Writing about “national reconciliation,” in the words of Nouri al-Maliki, prime minister of the so-called “Iraqi Government,” is a waste of time because it started, collapsed and was buried with the other initiatives that aimed at prolonging the occupation.
The same applies to the meeting between a member of the “exiled opposition” and al-Maliki, which ended with the latter making a press statement and setting up further meetings with broader aims. Let us see this in view of the fact that the Iraqis have had their fare share of disasters that befell them as a consequence of meetings between the “exiled opposition” and al-Maliki’s men, in the period preceding the Iraq war of 2003, starting from [Ahmad] al-Chalabi and [Kenan] Makiya and ending with [Abdul Aziz] al-Hakim and Hamid Majid Moussa. What is happening presently barely differs, in essence, from which preceded, except that it is quick propaganda, whose seller knows it is a cheap and whose effectivity won’t last long.

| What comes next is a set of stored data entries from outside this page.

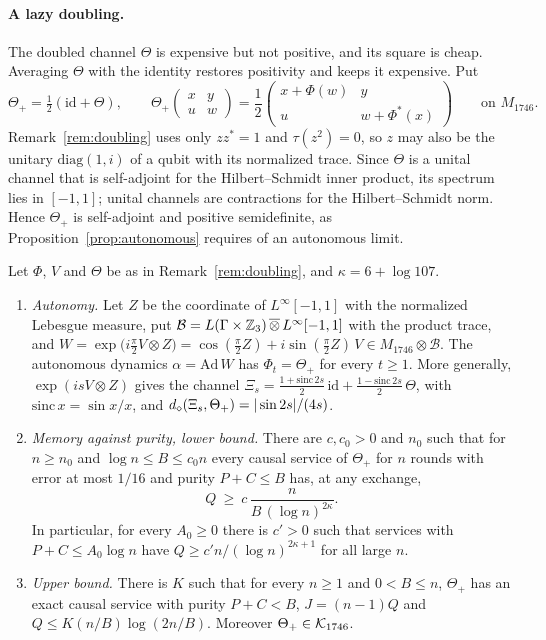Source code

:\paragraph{A lazy doubling.} The doubled channel $\Theta$ is expensive but not positive, and its square is cheap. Averaging $\Theta$ with the
identity restores positivity and keeps it expensive. Put
\[
\Theta_+=\tfrac12(\mathrm{id}+\Theta),\qquad
\Theta_+\begin{pmatrix}x&y\\u&w\end{pmatrix}=\frac12\begin{pmatrix}x+\Phi(w)&y\\u&w+\Phi^*(x)\end{pmatrix}\qquad\text{on }M_{1746}.
\]
Remark~\ref{rem:doubling} uses only $zz^*=1$ and $\tau(z^2)=0$, so $z$ may also be the unitary $\mathrm{diag}(1,i)$ of a qubit with its
normalized trace. Since $\Theta$ is a unital channel that is self-adjoint for the Hilbert--Schmidt inner product, its spectrum lies in $[-1,1]$;
unital channels are contractions for the Hilbert--Schmidt norm. Hence $\Theta_+$ is self-adjoint and positive semidefinite, as
Proposition~\ref{prop:autonomous} requires of an autonomous limit.

\begin{proposition}\label{prop:lazy}
Let $\Phi$, $V$ and $\Theta$ be as in Remark~\ref{rem:doubling}, and $\kappa=6+\log107$.
\begin{enumerate}[label=(\alph*),itemsep=1pt]
\item \emph{Autonomy.} Let $Z$ be the coordinate of $L^\infty[-1,1]$ with the normalized Lebesgue measure, put
$\mathcal B=L(\Gamma\times\Z_3)\,\overline\otimes\,L^\infty[-1,1]$ with the product trace, and
$W=\exp\bigl(i\tfrac\pi2V\otimes Z\bigr)=\cos(\tfrac\pi2Z)+i\sin(\tfrac\pi2Z)\,V\in M_{1746}\otimes\mathcal B$. The autonomous dynamics
$\alpha=\mathrm{Ad}\,W$ has $\Phi_t=\Theta_+$ for every $t\ge1$. More generally, $\exp(isV\otimes Z)$ gives the channel
$\Xi_s=\frac{1+\mathrm{sinc}\,2s}2\,\mathrm{id}+\frac{1-\mathrm{sinc}\,2s}2\,\Theta$, with $\mathrm{sinc}\,x=\sin x/x$, and
$\ddia(\Xi_s,\Theta_+)=|\sin2s|/(4s)$.
\item \emph{Memory against purity, lower bound.} There are $c,c_0>0$ and $n_0$ such that for $n\ge n_0$ and $\log n\le B\le c_0n$ every causal
service of $\Theta_+$ for $n$ rounds with error at most $1/16$ and purity $P+C\le B$ has, at any exchange,
\[
Q\ \ge\ c\,\frac n{B\,(\log n)^{2\kappa}} .
\]
In particular, for every $A_0\ge0$ there is $c'>0$ such that services with $P+C\le A_0\log n$ have $Q\ge c'n/(\log n)^{2\kappa+1}$ for all large $n$.
\item \emph{Upper bound.} There is $K$ such that for every $n\ge1$ and $0<B\le n$, $\Theta_+$ has an exact causal service with purity $P+C<B$,
$J=(n-1)Q$ and $Q\le K(n/B)\log(2n/B)$. Moreover $\Theta_+\in\cK_{1746}$.
\end{enumerate}
\end{proposition}

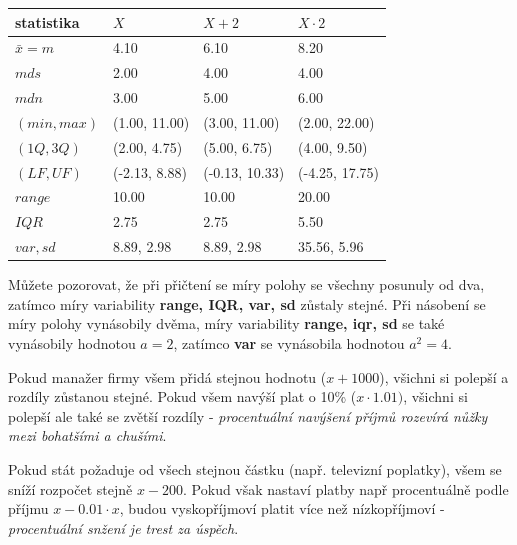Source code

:\documentclass[
  czech,
  11pt,
  letterpaper,
  DIV=11,
  numbers=noendperiod]{scrreprt}
\newcounter{none} %
\begin{document}
{\def\LTcaptype{none} %
\begin{longtable}[]{@{}llll@{}}
\toprule\noalign{}
statistika & \(X\) & \(X+2\) & \(X\cdot 2\) \\
\midrule\noalign{}
\endhead
\bottomrule\noalign{}
\endlastfoot
\(\bar{x}=m\) & 4.10 & 6.10 & 8.20 \\
\(mds\) & 2.00 & 4.00 & 4.00 \\
\(mdn\) & 3.00 & 5.00 & 6.00 \\
\((min, max)\) & (1.00, 11.00) & (3.00, 11.00) & (2.00, 22.00) \\
\((1Q, 3Q)\) & (2.00, 4.75) & (5.00, 6.75) & (4.00, 9.50) \\
\((LF, UF)\) & (-2.13, 8.88) & (-0.13, 10.33) & (-4.25, 17.75) \\
\(range\) & 10.00 & 10.00 & 20.00 \\
\(IQR\) & 2.75 & 2.75 & 5.50 \\
\(var, sd\) & 8.89, 2.98 & 8.89, 2.98 & 35.56, 5.96 \\
\end{longtable}
}

Můžete pozorovat, že při přičtení se míry polohy se všechny posunuly od
dva, zatímco míry variability \textbf{range, IQR, var, sd} zůstaly
stejné. Při násobení se míry polohy vynásobily dvěma, míry variability
\textbf{range, iqr, sd} se také vynásobily hodnotou \(a=2\), zatímco
\textbf{var} se vynásobila hodnotou \(a^2=4\).

\begin{tcolorbox}[enhanced jigsaw, arc=.35mm, bottomrule=.15mm, bottomtitle=1mm, breakable, colback=white, colbacktitle=quarto-callout-note-color!10!white, colframe=quarto-callout-note-color-frame, coltitle=black, left=2mm, leftrule=.75mm, opacityback=0, opacitybacktitle=0.6, rightrule=.15mm, title=\textcolor{quarto-callout-note-color}{\faInfo}\hspace{0.5em}{Poznámka}, titlerule=0mm, toprule=.15mm, toptitle=1mm]

Pokud manažer firmy všem přidá stejnou hodnotu (\(x+1000\)), všichni si
polepší a rozdíly zůstanou stejné. Pokud všem navýší plat o 10\%
(\(x\cdot 1.01)\), všichni si polepší ale také se zvětší rozdíly -
\emph{procentuální navýšení příjmů rozevírá nůžky mezi bohatšími a
chušími}.

Pokud stát požaduje od všech stejnou částku (např. televizní poplatky),
všem se sníží rozpočet stejně \(x-200\). Pokud však nastaví platby např
procentuálně podle příjmu \(x-0.01\cdot x\), budou vyskopříjmoví platit
více než nízkopříjmoví - \emph{procentuální snžení je trest za úspěch}.

\end{tcolorbox}
\end{document}
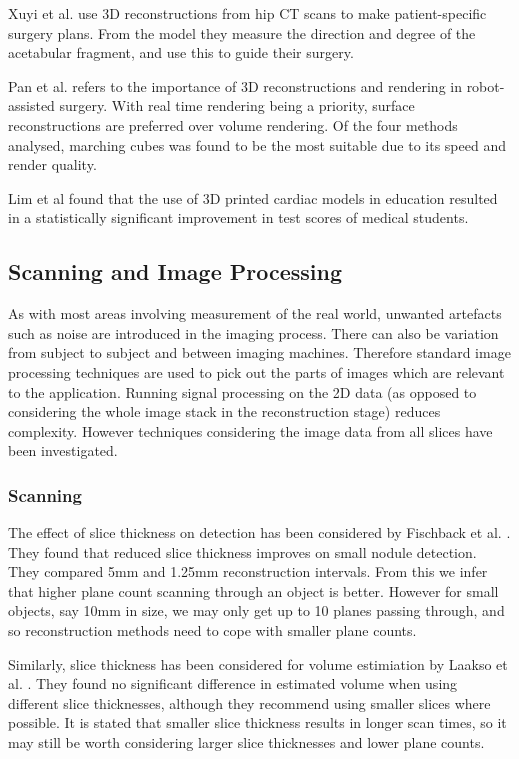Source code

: \documentclass[11p, titlepage]{article}
\begin{document}
Xuyi et al. \cite{xuyi2016application} use 3D reconstructions from hip CT scans to make patient-specific surgery plans. From the model they measure the direction and degree of the acetabular fragment, and use this to guide their surgery.

Pan et al. \cite{pan2017comparison} refers to the importance of 3D reconstructions and rendering in robot-assisted surgery. With real time rendering being a priority, surface reconstructions are preferred over volume rendering. Of the four methods analysed, marching cubes was found to be the most suitable due to its speed and render quality.

Lim et al \cite{lim2016use} found that the use of 3D printed cardiac models in education resulted in a statistically significant improvement in test scores of medical students.

\subsection{Scanning and Image Processing}

As with most areas involving measurement of the real world, unwanted artefacts such as noise are introduced in the imaging process. There can also be variation from subject to subject and between imaging machines. Therefore standard image processing techniques are used to pick out the parts of images which are relevant to the application. Running signal processing on the 2D data (as opposed to considering the whole image stack in the reconstruction stage) reduces complexity. However techniques considering the image data from all slices have been investigated.

\subsubsection{Scanning}

The effect of slice thickness on detection has been considered by Fischback et al. \cite{fischbach2003detection}. They found that reduced slice thickness improves on small nodule detection. They compared 5mm and 1.25mm reconstruction intervals. From this we infer that higher plane count scanning through an object is better. However for small objects, say 10mm in size, we may only get up to 10 planes passing through, and so reconstruction methods need to cope with smaller plane counts.

Similarly, slice thickness has been considered for volume estimiation by Laakso et al. \cite{laakso1997mri}. They found no significant difference in estimated volume when using different slice thicknesses, although they recommend using smaller slices where possible. It is stated that smaller slice thickness results in longer scan times, so it may still be worth considering larger slice thicknesses and lower plane counts.
\end{document}
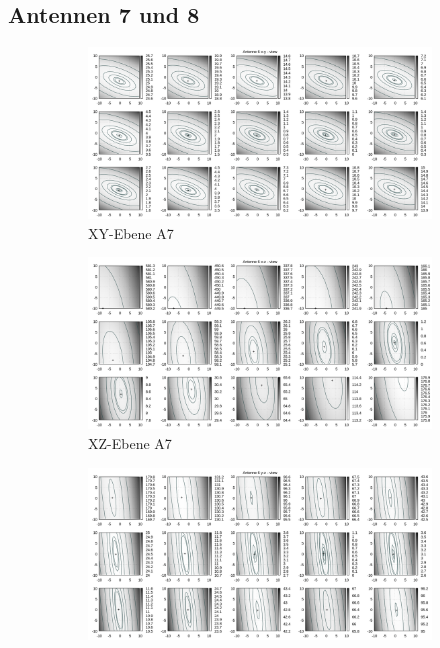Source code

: \begin{appendix}
\begin{landscape}
\section{Antennen 7 und 8}
\begin{figure}[!ht]
	\centering
	\begin{subfigure}[t]{0.5\textwidth}
	     \centering
	     \includegraphics[width=\textwidth]{img/fitness/xy/a6.png}
	             \caption{XY-Ebene A7}
	\end{subfigure}
	\begin{subfigure}[t]{0.5\textwidth}
		\centering
	     \includegraphics[width=\textwidth]{img/fitness/xz/a6.png}
				\caption{XZ-Ebene A7}
	\end{subfigure}
	\begin{subfigure}[t]{0.5\textwidth}
			\centering
	   \includegraphics[width=\textwidth]{img/fitness/yz/a6.png}

\end{subfigure}
\end{figure}
\end{landscape}
\end{appendix}
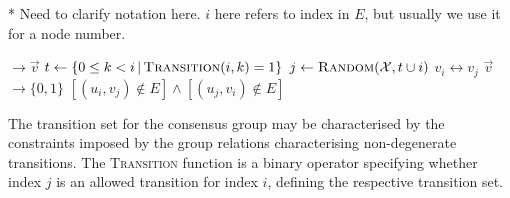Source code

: \documentclass[twocolumn, aps, amsmath, amssymb, nofootinbib, superscriptaddress, longbibliography, floatfix, eqsecnum, rmp]{revtex4-2}
\let\oldalgorithmic\algorithmic
\let\endoldalgorithmic\endalgorithmic
\renewenvironment{algorithmic}
{\begin{adjustwidth}{-1em}{}\oldalgorithmic}
{\endoldalgorithmic\end{adjustwidth}}
\begin{document}


%

* Need to clarify notation here. $i$ here refers to index in $E$, but usually we use it for a node number.


%

\begin{algorithm}[H]
\begin{algorithmic}
 $\to \vec{v}$ 
	 
		\State $t \gets \{0\leq k< i \,|\, \textsc{Transition}(i,k) = 1\}$ 
		\State $j \gets \textsc{Random}(\mathcal{X}, t \cup i)$ 
		\State $v_i\leftrightarrow v_j$ 
	\EndFor
	\State \Return $\vec{v}$
\EndFunction
\\
 $\to \{0,1\}$ 
	\State \Return $[(u_i,v_j) \notin E] \land [(u_j,v_i) \notin E]$
\EndFunction
\end{algorithmic}	
\caption{The transition set for the consensus group may be characterised by the constraints imposed by the group relations characterising non-degenerate transitions. The \textsc{Transition} function is a binary operator specifying whether index $j$ is an allowed transition for index $i$, defining the respective transition set.}\label{alg:consensus_shuffle}
\end{algorithm}
\end{document}
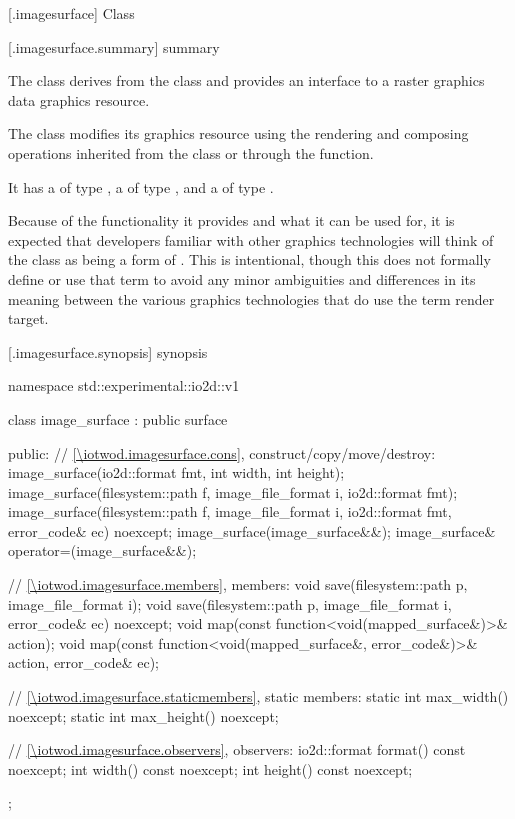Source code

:  [\iotwod.imagesurface] {Class }

 [\iotwod.imagesurface.summary] { summary}

\pnum
{}%
The class  derives from the  class and provides an interface to a raster graphics data graphics resource.

\pnum
The  class modifies its graphics resource using the rendering and composing operations inherited from the  class or through the  function.

\pnum
It has a  of type , a  of type , and a  of type .

\pnum
\begin{note}
Because of the functionality it provides and what it can be used for, it is expected that developers familiar with other graphics technologies will think of the  class as being a form of . This is intentional, though this \documenttypename{} does not formally define or use that term to avoid any minor ambiguities and differences in its meaning between the various graphics technologies that do use the term render target.
\end{note}

 [\iotwod.imagesurface.synopsis] { synopsis}

\begin{codeblock}
namespace std::experimental::io2d::v1 {
  class image_surface : public surface {
  public:
    // \ref{\iotwod.imagesurface.cons}, construct/copy/move/destroy:
    image_surface(io2d::format fmt, int width, int height);
    image_surface(filesystem::path f, image_file_format i, 
      io2d::format fmt);
    image_surface(filesystem::path f, image_file_format i, 
      io2d::format fmt, error_code& ec) noexcept;
    image_surface(image_surface&&);
    image_surface& operator=(image_surface&&);
    
    // \ref{\iotwod.imagesurface.members}, members:
    void save(filesystem::path p, image_file_format i);
    void save(filesystem::path p, image_file_format i, error_code& ec) noexcept;
    void map(const function<void(mapped_surface&)>& action);
    void map(const function<void(mapped_surface&, error_code&)>& action,
      error_code& ec);
    
    // \ref{\iotwod.imagesurface.staticmembers}, static members:
    static int max_width() noexcept;
    static int max_height() noexcept;
    
    // \ref{\iotwod.imagesurface.observers}, observers:
    io2d::format format() const noexcept;
    int width() const noexcept;
    int height() const noexcept;
  };
}
\end{codeblock}

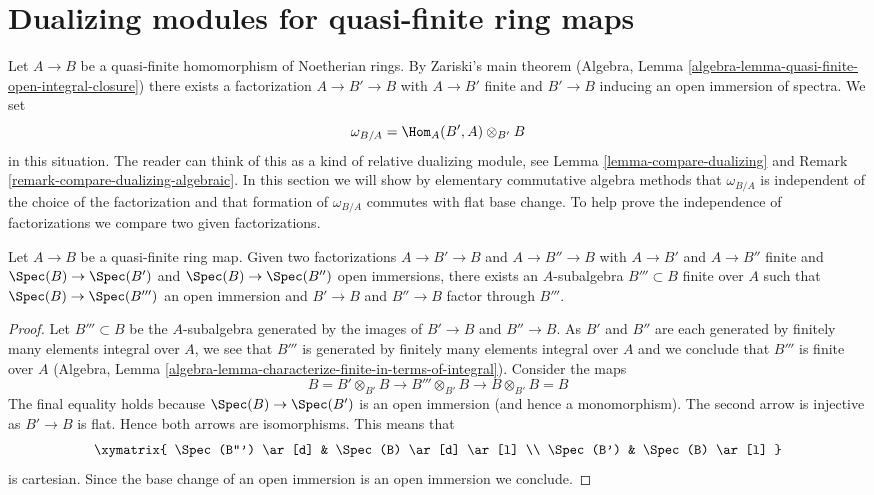 \section{Dualizing modules for quasi-finite ring maps}
\label{section-quasi-finite-dualizing}

\noindent
Let $A \to B$ be a quasi-finite homomorphism of Noetherian rings. By
Zariski's main theorem
(Algebra, Lemma \ref{algebra-lemma-quasi-finite-open-integral-closure})
there exists a factorization $A \to B' \to B$ with
$A \to B'$ finite and $B' \to B$ inducing an open immersion of spectra.
We set
\begin{equation}
\label{equation-dualizing}
\omega_{B/A} = \Hom_A(B', A) \otimes_{B'} B
\end{equation}
in this situation. The reader can think of this as a kind of relative
dualizing module, see Lemma \ref{lemma-compare-dualizing} and
Remark \ref{remark-compare-dualizing-algebraic}.
In this section we will show by elementary commutative algebra methods
that $\omega_{B/A}$ is independent of the choice of the factorization
and that formation of $\omega_{B/A}$ commutes with flat base change.
To help prove the independence of factorizations we compare two
given factorizations.

\begin{lemma}
\label{lemma-dominate-factorizations}
Let $A \to B$ be a quasi-finite ring map. Given two factorizations
$A \to B' \to B$ and $A \to B'' \to B$ with
$A \to B'$ and $A \to B''$ finite and $\Spec(B) \to \Spec(B')$
and $\Spec(B) \to \Spec(B'')$ open immersions, there exists
an $A$-subalgebra $B''' \subset B$ finite over $A$ such that
$\Spec(B) \to \Spec(B''')$ an open immersion and $B' \to B$ and
$B'' \to B$ factor through $B'''$.
\end{lemma}

\begin{proof}
Let $B''' \subset B$ be the $A$-subalgebra generated by the images
of $B' \to B$ and $B'' \to B$. As $B'$ and $B''$ are each generated
by finitely many elements integral over $A$, we see that $B'''$ is
generated by finitely many elements integral over $A$ and we conclude
that $B'''$ is finite over $A$
(Algebra, Lemma \ref{algebra-lemma-characterize-finite-in-terms-of-integral}).
Consider the maps
$$
B = B' \otimes_{B'} B \to B''' \otimes_{B'} B \to B \otimes_{B'} B = B
$$
The final equality holds because $\Spec(B) \to \Spec(B')$ is an
open immersion (and hence a monomorphism). The second arrow is injective
as $B' \to B$ is flat. Hence both arrows are isomorphisms.
This means that
$$
\xymatrix{
\Spec(B''') \ar[d] & \Spec(B) \ar[d] \ar[l] \\
\Spec(B') & \Spec(B) \ar[l]
}
$$
is cartesian. Since the base change of an open immersion is an
open immersion we conclude.
\end{proof}

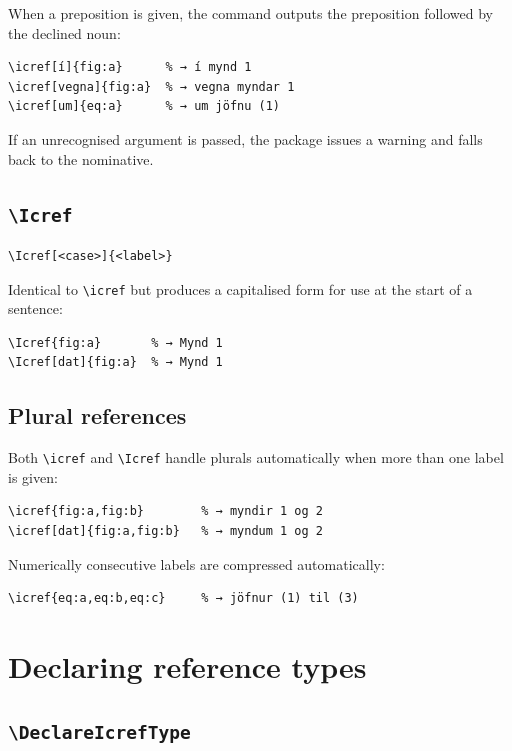\documentclass{article}
\begin{document}
When a preposition is given, the command outputs the preposition
followed by the declined noun:

\begin{lstlisting}
\icref[í]{fig:a}      % → í mynd 1
\icref[vegna]{fig:a}  % → vegna myndar 1
\icref[um]{eq:a}      % → um jöfnu (1)
\end{lstlisting}

If an unrecognised argument is passed, the package issues a warning and
falls back to the nominative.

\subsection{\texttt{\textbackslash Icref}}

\begin{lstlisting}
\Icref[<case>]{<label>}
\end{lstlisting}

Identical to \verb|\icref| but produces a capitalised form for use at
the start of a sentence:

\begin{lstlisting}
\Icref{fig:a}       % → Mynd 1
\Icref[dat]{fig:a}  % → Mynd 1
\end{lstlisting}

\subsection{Plural references}

Both \verb|\icref| and \verb|\Icref| handle plurals automatically when
more than one label is given:

\begin{lstlisting}
\icref{fig:a,fig:b}        % → myndir 1 og 2
\icref[dat]{fig:a,fig:b}   % → myndum 1 og 2
\end{lstlisting}

Numerically consecutive labels are compressed automatically:

\begin{lstlisting}
\icref{eq:a,eq:b,eq:c}     % → jöfnur (1) til (3)
\end{lstlisting}

\section{Declaring reference types}

\subsection{\texttt{\textbackslash DeclareIcrefType}}
\end{document}

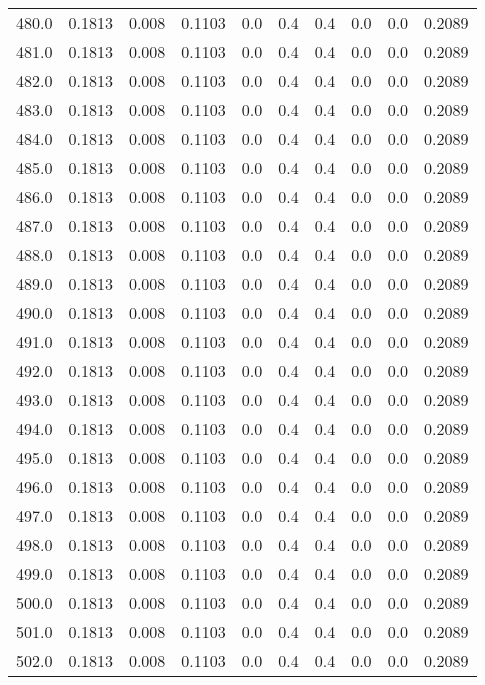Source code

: \begin{longtable}{lrrrrrrrrr}
480.0 & 0.1813 & 0.008 & 0.1103 & 0.0 & 0.4 & 0.4 & 0.0 & 0.0 & 0.2089 \\
481.0 & 0.1813 & 0.008 & 0.1103 & 0.0 & 0.4 & 0.4 & 0.0 & 0.0 & 0.2089 \\
482.0 & 0.1813 & 0.008 & 0.1103 & 0.0 & 0.4 & 0.4 & 0.0 & 0.0 & 0.2089 \\
483.0 & 0.1813 & 0.008 & 0.1103 & 0.0 & 0.4 & 0.4 & 0.0 & 0.0 & 0.2089 \\
484.0 & 0.1813 & 0.008 & 0.1103 & 0.0 & 0.4 & 0.4 & 0.0 & 0.0 & 0.2089 \\
485.0 & 0.1813 & 0.008 & 0.1103 & 0.0 & 0.4 & 0.4 & 0.0 & 0.0 & 0.2089 \\
486.0 & 0.1813 & 0.008 & 0.1103 & 0.0 & 0.4 & 0.4 & 0.0 & 0.0 & 0.2089 \\
487.0 & 0.1813 & 0.008 & 0.1103 & 0.0 & 0.4 & 0.4 & 0.0 & 0.0 & 0.2089 \\
488.0 & 0.1813 & 0.008 & 0.1103 & 0.0 & 0.4 & 0.4 & 0.0 & 0.0 & 0.2089 \\
489.0 & 0.1813 & 0.008 & 0.1103 & 0.0 & 0.4 & 0.4 & 0.0 & 0.0 & 0.2089 \\
490.0 & 0.1813 & 0.008 & 0.1103 & 0.0 & 0.4 & 0.4 & 0.0 & 0.0 & 0.2089 \\
491.0 & 0.1813 & 0.008 & 0.1103 & 0.0 & 0.4 & 0.4 & 0.0 & 0.0 & 0.2089 \\
492.0 & 0.1813 & 0.008 & 0.1103 & 0.0 & 0.4 & 0.4 & 0.0 & 0.0 & 0.2089 \\
493.0 & 0.1813 & 0.008 & 0.1103 & 0.0 & 0.4 & 0.4 & 0.0 & 0.0 & 0.2089 \\
494.0 & 0.1813 & 0.008 & 0.1103 & 0.0 & 0.4 & 0.4 & 0.0 & 0.0 & 0.2089 \\
495.0 & 0.1813 & 0.008 & 0.1103 & 0.0 & 0.4 & 0.4 & 0.0 & 0.0 & 0.2089 \\
496.0 & 0.1813 & 0.008 & 0.1103 & 0.0 & 0.4 & 0.4 & 0.0 & 0.0 & 0.2089 \\
497.0 & 0.1813 & 0.008 & 0.1103 & 0.0 & 0.4 & 0.4 & 0.0 & 0.0 & 0.2089 \\
498.0 & 0.1813 & 0.008 & 0.1103 & 0.0 & 0.4 & 0.4 & 0.0 & 0.0 & 0.2089 \\
499.0 & 0.1813 & 0.008 & 0.1103 & 0.0 & 0.4 & 0.4 & 0.0 & 0.0 & 0.2089 \\
500.0 & 0.1813 & 0.008 & 0.1103 & 0.0 & 0.4 & 0.4 & 0.0 & 0.0 & 0.2089 \\
501.0 & 0.1813 & 0.008 & 0.1103 & 0.0 & 0.4 & 0.4 & 0.0 & 0.0 & 0.2089 \\
502.0 & 0.1813 & 0.008 & 0.1103 & 0.0 & 0.4 & 0.4 & 0.0 & 0.0 & 0.2089 \\

\end{longtable}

Therefore, writings about the details of this “national reconciliation” are phoney and interest in the “what,” “who” and “how” of the project are not only pointless but mindless, particularly amidst the politics of suppressing the real happenings on the Iraqi streets: from the occupation’s odious crimes, oppression and intensifying corruption (most important of all is that these represent a systematic hushing up of the Iraqi people’s patriotic resistance) to the deceptive media portrayal of the people’s priorities as boiling down to the participation or not of so-and-so or another in the political process. In all this disingenuous political wrangling and rhetoric on the freedom of expression, democracy, the truth and accountability of those who perpetrated crimes are lost, as is the accountability for the death of a million, the flight of millions, the violation of many women’s honour, and the destruction and pillaging of the country. All the while, the occupation’s government and its sectarian politics continue.
Most of the Iraqi and Arabic press, in varying degrees, contribute to manufacturing deceit in favour of the occupier and against the Iraqi resistance. It is, thus, incumbent on us to recognise that we face an enemy which has learnt how to serve [media] offerings covered in spices. With the help of a conniving sections of the media, which has its own interests or is just ensuring its survival, words relating to the occupation, the occupying army, its crimes, and the long-holding Status of Forces Agreement [SOFA], have been wiped clear of its lexicon, such that the above terms become the clean and sterile “multi-national forces” and “withdrawal agreement,” respectively. The word “resistance” and mention of resistance operations against the occupation army has become blasphemy, as if by decree from American imperialism which, at the same time, encourages every politician, broadcaster and writer to talk in favour of accepting the status quo; in other words, accepting the occupation by doubting the ability of the resistance to oppose it.
Six bitter years of American occupation have proven that if any issue should take priority it should be treating what is going on in occupied Iraq, and this is armed resistance. The word which should precede every speech is “resistance.” Writings which should take precedence over all others should be those on resistance. Resisting the occupier is self-liberation from the slavery of surrender to the status quo. Resistance is taking collective initiative. Resistance is the moment of change towards justice for all.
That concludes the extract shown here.